Li Xuemei

Personal information
- Nationality: China
- Born: 1 February 1977 (age 49) Guanghan, Sichuan, China
- Height: 1.73 m (5 ft 8 in)
- Weight: 56 kg (123 lb)

Sport
- Sport: Athletics
- Event(s): 100 metres, 200 metres
- Coached by: Zhang Rongwei

Medal record
Women's athletics
Representing China
Asian Games
| Gold medal – first place | 1998 Bangkok | 100 m |
| Silver medal – second place | 1998 Bangkok | 200 m |
| Gold medal – first place | 1998 Bangkok | 4 × 100 metres relay |

= Li Xuemei =

Chinese sprinter (born 1977)

Li Xuemei (李雪梅 (Lǐ Xuěméi); born 1 February 1977) is a Chinese retired sprinter. She is the fastest Asian woman in history with a personal best time of 10.79 in the 100 m and a 22.01 in the 200 m, both ran during the National Games of China.

==Early years==
Coming from a modest family, she started practising athletics in 1988 at the Guanghan Amateur Sports School.

At the age of 18, Li easily won the 100 m (11.36) and the 200 m (22.93, national junior record) at the Chinese City Games, a quadrennial competition for athletes under 21.

One year later, she took part to the World Junior Championships in both events and was eliminated in the first round.

==World Championships and 1997 National Games of China==
In June 1997, during the Chinese Championships held in Chengdu, Li broke the Chinese record on 100 m in 11.05 s and won the 200 m in 22.60 s, setting a new personal best in the process.
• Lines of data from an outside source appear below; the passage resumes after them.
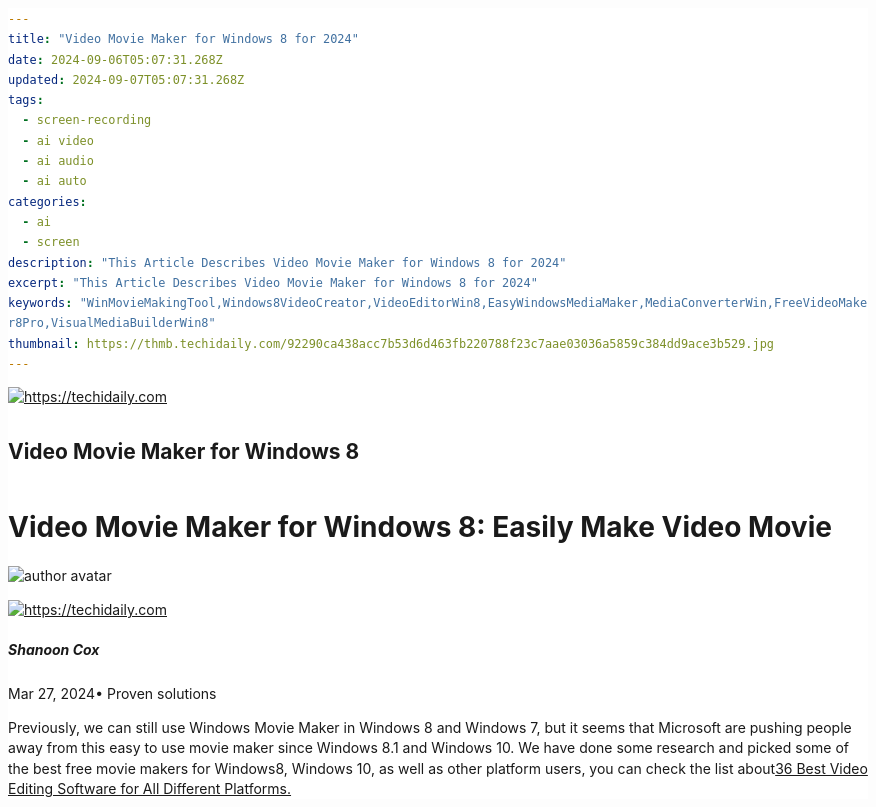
 ```yaml
---
title: "Video Movie Maker for Windows 8 for 2024"
date: 2024-09-06T05:07:31.268Z
updated: 2024-09-07T05:07:31.268Z
tags: 
  - screen-recording
  - ai video
  - ai audio
  - ai auto
categories: 
  - ai
  - screen
description: "This Article Describes Video Movie Maker for Windows 8 for 2024"
excerpt: "This Article Describes Video Movie Maker for Windows 8 for 2024"
keywords: "WinMovieMakingTool,Windows8VideoCreator,VideoEditorWin8,EasyWindowsMediaMaker,MediaConverterWin,FreeVideoMaker8Pro,VisualMediaBuilderWin8"
thumbnail: https://thmb.techidaily.com/92290ca438acc7b53d6d463fb220788f23c7aae03036a5859c384dd9ace3b529.jpg
---
```



<a href="https://appsumo.8odi.net/c/5597632/2130889/7443" target="_top" id="2130889">
  <img src="//a.impactradius-go.com/display-ad/7443-2130889" border="0" alt="https://techidaily.com" width="600" height="90"/>
</a>
<img height="0" width="0" src="https://appsumo.8odi.net/i/5597632/2130889/7443" style="position:absolute;visibility:hidden;" border="0" />

## Video Movie Maker for Windows 8

# Video Movie Maker for Windows 8: Easily Make Video Movie

![author avatar](https://images.wondershare.com/filmora/article-images/shannon-cox.jpg)


<a href="https://aidotcom.pxf.io/c/5597632/2134500/19576" target="_top" id="2134500">
  <img src="//a.impactradius-go.com/display-ad/19576-2134500" border="0" alt="https://techidaily.com" width="600" height="90"/>
</a>
<img height="0" width="0" src="https://aidotcom.pxf.io/i/5597632/2134500/19576" style="position:absolute;visibility:hidden;" border="0" />

##### Shanoon Cox

 Mar 27, 2024• Proven solutions

Previously, we can still use Windows Movie Maker in Windows 8 and Windows 7, but it seems that Microsoft are pushing people away from this easy to use movie maker since Windows 8.1 and Windows 10\. We have done some research and picked some of the best free movie makers for Windows8, Windows 10, as well as other platform users, you can check the list about[36 Best Video Editing Software for All Different Platforms.](https://tools.techidaily.com/wondershare/filmora/download/)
She was part of the Sichuan 4 × 100 m team which broke the Chinese record in 43.13 seconds.

She was selected for the World Championships in August, where she was eliminated in the second round both on 100 and 200 m. However, she broke Chen Zhaojing's Asian record in the 200 m heats, clocking a strong 22.44 s. Together with Pei Fang, Yan Jiankui and Liu Xiaomei, they managed to reach the 4 × 100 m final, where they finished eighth and last.

Two months later, Li participated to the National Games of China in Shanghai, representing Sichuan. On the 100 m event, she won her heat in 10.90 s, breaking her own Asian and national record. She crossed the line in 11.03 s to qualify for the final, beating the Guangxi experimented sprinter Tian Yumei and one of Sichuan's top runner Li Yali, who both set new personal bests.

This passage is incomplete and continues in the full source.